Με την υποβολή έγκυρης αίτησης στην υπηρεσία μέχρι τις 2 Οκτωβρίου 2011, ο δικαιούχος ιδιοκτήτης, του οποίου η αίτηση θα γίνει δεκτή, εξασφαλίζει την ενσωμάτωση της απαλλαγής ή της έκπτωσης στον αμέσως επόμενο λογαριασμό ηλεκτρισμού. Για όσους υποβάλλουν εκπρόθεσμα την αίτησή τους μέχρι την 30η Νοεμβρίου 2011 (λήξη της υπηρεσίας), και εφόσον αυτή γίνει δεκτή, η απαλλαγή ή η έκπτωση θα συμψηφιστεί στον πρώτο λογαριασμό που θα εκδοθεί από τη ΔΕΗ μετά την έγκριση της αίτησης. 

3. When should I apply?

By making a valid application to the Service by 2 October 2011, the entitled property owner, whose application is accepted, is included in the exclusion or reduction in the immediately following electric bill. *********For those who MISS THE DEADLINE and apply BY 30 NOVEMBER 2011 (the end of the service), and assuming it is accepted, their exclusion or reduction will be credited to the first DEH electric bill after the application has been accepted.******* 

So it's not too late for you Jed!!! 

More info here: ?????? ????????? - ?????????? ??? ?????? ????? ???????? ?????? ?????? (sms)
and
http://www.minfin.gr/content-api/f/...7661b655/application/pdf/2011-09-29.+sms2.pdf

According to the last link, which is also the most official, it says that if you are unemployed long-term blah blah blah as above, you ARE EXCLUDED, and that those with 4+ children and the disabled get the 0.50euro/sq. meter rate.
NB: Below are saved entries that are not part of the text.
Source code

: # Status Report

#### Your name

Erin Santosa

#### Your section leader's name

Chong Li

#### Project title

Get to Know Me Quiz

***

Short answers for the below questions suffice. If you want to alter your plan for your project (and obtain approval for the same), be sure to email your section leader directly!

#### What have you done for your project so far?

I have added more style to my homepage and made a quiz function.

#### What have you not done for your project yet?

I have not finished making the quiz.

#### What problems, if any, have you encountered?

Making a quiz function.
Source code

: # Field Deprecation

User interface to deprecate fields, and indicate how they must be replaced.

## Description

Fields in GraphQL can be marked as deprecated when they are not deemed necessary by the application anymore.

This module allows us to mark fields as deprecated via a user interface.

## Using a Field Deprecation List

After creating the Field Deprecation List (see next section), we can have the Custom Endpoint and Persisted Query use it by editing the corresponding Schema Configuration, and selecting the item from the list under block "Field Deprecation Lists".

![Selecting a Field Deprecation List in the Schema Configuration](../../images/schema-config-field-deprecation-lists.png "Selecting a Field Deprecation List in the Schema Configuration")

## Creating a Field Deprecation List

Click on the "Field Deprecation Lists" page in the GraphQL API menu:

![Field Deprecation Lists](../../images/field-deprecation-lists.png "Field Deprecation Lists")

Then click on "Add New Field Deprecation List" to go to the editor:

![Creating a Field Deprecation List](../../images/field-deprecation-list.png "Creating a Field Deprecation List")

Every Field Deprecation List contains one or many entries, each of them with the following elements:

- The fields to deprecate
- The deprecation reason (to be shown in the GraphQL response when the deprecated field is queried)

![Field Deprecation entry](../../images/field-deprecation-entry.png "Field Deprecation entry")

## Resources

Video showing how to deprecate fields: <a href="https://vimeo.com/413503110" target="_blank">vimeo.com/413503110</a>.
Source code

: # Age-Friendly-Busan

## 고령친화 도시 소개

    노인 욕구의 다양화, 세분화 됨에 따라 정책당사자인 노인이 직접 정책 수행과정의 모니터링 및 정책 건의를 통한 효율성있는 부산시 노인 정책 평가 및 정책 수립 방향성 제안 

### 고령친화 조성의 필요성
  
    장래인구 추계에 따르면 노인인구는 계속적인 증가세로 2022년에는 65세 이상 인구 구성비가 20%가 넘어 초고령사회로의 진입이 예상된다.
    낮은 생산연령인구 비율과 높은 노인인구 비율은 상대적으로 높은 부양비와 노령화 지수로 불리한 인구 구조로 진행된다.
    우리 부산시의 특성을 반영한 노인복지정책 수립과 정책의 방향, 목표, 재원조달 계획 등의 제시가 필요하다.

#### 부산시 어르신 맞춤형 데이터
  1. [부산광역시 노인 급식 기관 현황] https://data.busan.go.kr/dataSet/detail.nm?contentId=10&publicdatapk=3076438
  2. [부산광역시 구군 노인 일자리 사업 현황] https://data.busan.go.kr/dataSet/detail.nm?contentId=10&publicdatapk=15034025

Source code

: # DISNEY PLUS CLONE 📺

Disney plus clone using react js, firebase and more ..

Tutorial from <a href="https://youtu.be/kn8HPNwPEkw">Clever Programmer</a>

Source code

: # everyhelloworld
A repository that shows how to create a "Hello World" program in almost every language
Sorry to go back and forth so many times on this. I think the final conclusion here for YOUR case is:

- you don't have to pay anything
- but you need to send a text message to them by 30 November in order get your exclusion.

I wouldn't have been so back-and-forth if the darn Greek government weren't so confusing. Sorry... I hope I was of some help, anyway.


----------



## jed1 (Sep 27, 2011)

Thank WKA for all the time you spent not only in translating the information but all the time you spent in research on the net.
I have one more query though. I descided to live in Greece with no intentions of working or claiming any benefits, does this count has being unemployed. 
I do pay all my tax dues that are required of me.
Yours
JED1


----------



## wka (Sep 18, 2009)

Jed, I don't know. You need to be registered as legally unemployed at OAED (the unemployment office). I've never done that so I don't know much about it. I think if you don't intend to work, you are legally considered to be "employed" so to speak with "οικιακά" (i.e., a homemaker), which doesn't entitle you to unemployment benefits of course. Unemployment benefits are just for 12 months and only for people who have paid into the system while they were employed - but what I DON'T know is it they let you register at OAED as "unemployed" if you haven't first been employed, paid into OAED, lost your job, registered at OAED, received unemployment benefits for 12 months, and THEN for ANOTHER 12 months, didn't receive benefits and didn't find employment, THEN you qualify for this particular situation.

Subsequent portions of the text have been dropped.